ATA/999/2022 du 04.10.2022 sur JTAPI/514/2022 ( PE ) , ADMIS

En fait
En droit
RÉPUBLIQUE ET CANTON DE GENÈVE

 

POUVOIR JUDICIAIRE

A/1336/2022-PE ATA/999/2022

COUR DE JUSTICE

Chambre administrative

Arrêt du 4 octobre 2022

2ème section

 

dans la cause

 

M. A______
représenté par Me Pierre Ochsner, avocat

contre

OFFICE CANTONAL DE LA POPULATION ET DES MIGRATIONS

_________


Recours contre le jugement du Tribunal administratif de première instance du 17 mai 2022 (JTAPI/514/2022)


EN FAIT

1) Par décision du 13 avril 2022, l’office cantonal de la population et des migrations (ci-après : OCPM) a imparti à M. A______, ressortissant du B______, un délai au 29 avril 2022 pour quitter la Suisse.

Il avait été interpellé en dernier lieu le 12 avril 2022 par la police et prévenu d’infraction à l’art. 115 de la loi fédérale sur les étrangers et l'intégration du 16 décembre 2005 (LEI - RS 142.20). Il avait déclaré vivre et travailler en Suisse depuis le mois d’avril 2021. Il était dépourvu de visa ou de titre de séjour valable et son séjour en Suisse était illégal. Le renvoi était fondé sur les art. 64 s. LEI et 6
al. 1 et 3 al. 3 et 4 de la directive du Conseil de l’Europe 2008/115/CE relative aux normes et procédures communes applicables dans les États membres au retour des ressortissants de pays tiers en séjour irrégulier (directive CE sur le retour). Il avait auparavant été condamné le 8 juin 2017 par le Ministère public fribourgeois et le 15 janvier 2021 par le Ministère public vaudois pour séjour illégal.
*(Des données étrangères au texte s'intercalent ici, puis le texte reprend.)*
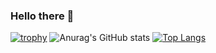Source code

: ### Hello there 👋

[![trophy](https://github-profile-trophy.vercel.app/?username=SomeOfNothingArts&theme=onedark)](https://github.com/ryo-ma/github-profile-trophy)
![Anurag's GitHub stats](https://github-readme-stats.vercel.app/api?username=SomeOfNothingArts&count_private=true)
[![Top Langs](https://github-readme-stats.vercel.app/api/top-langs/?username=SomeOfNothingArts)](https://github.com/anuraghazra/github-readme-stats)



<!--
**SomeOfNothingArts/SomeOfNothingArtse** is a ✨ _special_ ✨ repository because its `README.md` (this file) appears on your GitHub profile.

Here are some ideas to get you started:

- 🔭 I’m currently working on ...
- 🌱 I’m currently learning ...
- 👯 I’m looking to collaborate on ...
- 🤔 I’m looking for help with ...
- 💬 Ask me about ...
- 📫 How to reach me: ...
- 😄 Pronouns: ...
- ⚡ Fun fact: ...
-->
La décision était déclarée exécutoire nonobstant recours, en application de l’art. 64 al. 3 LEI.

La décision pouvait faire l’objet d’un recours au Tribunal administratif de première instance (ci-après : TAPI) dans un délai de cinq jours ouvrables dès sa notification, en application, selon l’art 64 al. 3 LEI.

2) Par acte du 29 avril 2022, M. A______, représenté par un avocat, a formé recours auprès du TAPI contre cette décision, concluant à son annulation et à ce qu’il soit autorisé à séjourner en Suisse.
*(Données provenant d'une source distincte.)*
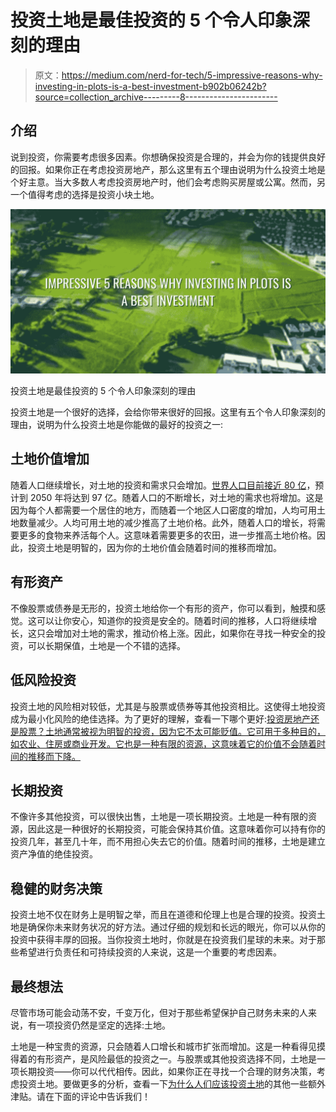 # 投资土地是最佳投资的 5 个令人印象深刻的理由

> 原文：<https://medium.com/nerd-for-tech/5-impressive-reasons-why-investing-in-plots-is-a-best-investment-b902b06242b?source=collection_archive---------8----------------------->

## 介绍

说到投资，你需要考虑很多因素。你想确保投资是合理的，并会为你的钱提供良好的回报。如果你正在考虑投资房地产，那么这里有五个理由说明为什么投资土地是个好主意。当大多数人考虑投资房地产时，他们会考虑购买房屋或公寓。然而，另一个值得考虑的选择是投资小块土地。

![](img/5b80ae00b7c566b6af1fa7b98e0644a4.png)

投资土地是最佳投资的 5 个令人印象深刻的理由

投资土地是一个很好的选择，会给你带来很好的回报。这里有五个令人印象深刻的理由，说明为什么投资土地是你能做的最好的投资之一:

## **土地价值增加**

随着人口继续增长，对土地的投资和需求只会增加。[世界人口目前接近 80 亿](https://www.hindustantimes.com/world-news/world-is-about-to-reach-8-billion-population-un-report-gives-key-highlights-101667901290526.html)，预计到 2050 年将达到 97 亿。随着人口的不断增长，对土地的需求也将增加。这是因为每个人都需要一个居住的地方，而随着一个地区人口密度的增加，人均可用土地数量减少。人均可用土地的减少推高了土地价格。此外，随着人口的增长，将需要更多的食物来养活每个人。这意味着需要更多的农田，进一步推高土地价格。因此，投资土地是明智的，因为你的土地价值会随着时间的推移而增加。

## **有形资产**

不像股票或债券是无形的，投资土地给你一个有形的资产，你可以看到，触摸和感觉。这可以让你安心，知道你的投资是安全的。随着时间的推移，人口将继续增长，这只会增加对土地的需求，推动价格上涨。因此，如果你在寻找一种安全的投资，可以长期保值，土地是一个不错的选择。

## **低风险投资**

投资土地的风险相对较低，尤其是与股票或债券等其他投资相比。这使得土地投资成为最小化风险的绝佳选择。为了更好的理解，查看一下哪个更好:[投资房地产还是股票？土地通常被视为明智的投资，因为它不太可能贬值。它可用于多种目的，如农业、住房或商业开发。它也是一种有限的资源，这意味着它的价值不会随着时间的推移而下降。](https://www.gsquarehousing.com/blogs/investing-in-real-estate-vs-stocks-which-is-better/)

## **长期投资**

不像许多其他投资，可以很快出售，土地是一项长期投资。土地是一种有限的资源，因此这是一种很好的长期投资，可能会保持其价值。这意味着你可以持有你的投资几年，甚至几十年，而不用担心失去它的价值。随着时间的推移，土地是建立资产净值的绝佳投资。

## **稳健的财务决策**

投资土地不仅在财务上是明智之举，而且在道德和伦理上也是合理的投资。投资土地是确保你未来财务状况的好方法。通过仔细的规划和长远的眼光，你可以从你的投资中获得丰厚的回报。当你投资土地时，你就是在投资我们星球的未来。对于那些希望进行负责任和可持续投资的人来说，这是一个重要的考虑因素。

## **最终想法**

尽管市场可能会动荡不安，千变万化，但对于那些希望保护自己财务未来的人来说，有一项投资仍然是坚定的选择:土地。

土地是一种宝贵的资源，只会随着人口增长和城市扩张而增加。这是一种看得见摸得着的有形资产，是风险最低的投资之一。与股票或其他投资选择不同，土地是一项长期投资——你可以代代相传。因此，如果你正在寻找一个合理的财务决策，考虑投资土地。要做更多的分析，查看一下[为什么人们应该投资土地](https://www.gsquarehousing.com/blogs/7-reasons-why-land-is-the-best-future-investment/)的其他一些额外津贴。请在下面的评论中告诉我们！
Son recours avait été déposé en temps utile, compte tenu de la suspension des délais de Pâques.

3) Le 9 mai 2022, l’OCPM a demandé la suspension de la procédure pour pouvoir examiner la demande d’autorisation de séjour en vue de mariage formée par M. A______.
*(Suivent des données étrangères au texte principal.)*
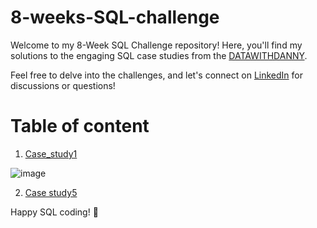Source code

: # 8-weeks-SQL-challenge

Welcome to my 8-Week SQL Challenge repository! Here, you'll find my solutions to the engaging SQL case studies from the [DATAWITHDANNY](https://8weeksqlchallenge.com/).

Feel free to delve into the challenges, and let's connect on [LinkedIn](https://www.linkedin.com/in/sushmita-roy-341abb267/) for discussions or questions!

# Table of content
1. [Case_study1
](https://github.com/roysushmita/8-weeks-SQL-challenge/tree/main/case%20study_1
)

![image](https://github.com/roysushmita/8-weeks-SQL-challenge/assets/129031314/b25d9107-63fc-463a-80d8-e5a54b168f33)

2. [Case study5](https://github.com/roysushmita/8-weeks-SQL-challenge/tree/main/Case%20study%235)
   
Happy SQL coding! 🚀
4) Par jugement du 17 mai 2022, le TAPI a déclaré le recours irrecevable.

L’art. 63 al. 1 de la loi sur la procédure administrative du 12 septembre 1985 (LPA - E 5 10) ne s’appliquait pas aux renvois prononcés en application des art. 64 s. LEI. Des arrêts zurichois de 2011 et 2020 avaient conclu que les dispositions de droit cantonal sur la suspension des délais ne s’appliquaient pas aux renvois fondés sur les art. 64 al. 1 let. a et b LEI. L’arrêt du Tribunal fédéral de 2017, cité par M. A______, avait considéré que le simple renvoi aux dispositions de la loi zurichoise sur la procédure administrative n’était pas suffisant pour comprendre qu’un délai de cinq jours s’appliquait et que son écoulement n’était pas suspendu durant les féries. En matière fiscale, le Tribunal fédéral avait retenu dans une affaire genevoise que l’art. 133 de la loi fédérale sur l’impôt fédéral direct du 14 décembre 1990 (LIFD - RS 642.11) était exhaustif et ne laissait pas de place pour les féries judiciaires de droit cantonal. Dans un arrêt ATA/1789/2019 du 10 décembre 2019, la chambre administrative de la Cour de justice (ci-après : la chambre administrative) n’avait pas expliqué pour quelle raison elle considérait que les dispositions sur la suspension des délais s’appliquaient en cas de recours dans le cadre des art. 64 al. 3 LEI. La décision de l’OCPM mentionnait expressément le délai de recours de cinq jours, contrairement à l’affaire zurichoise.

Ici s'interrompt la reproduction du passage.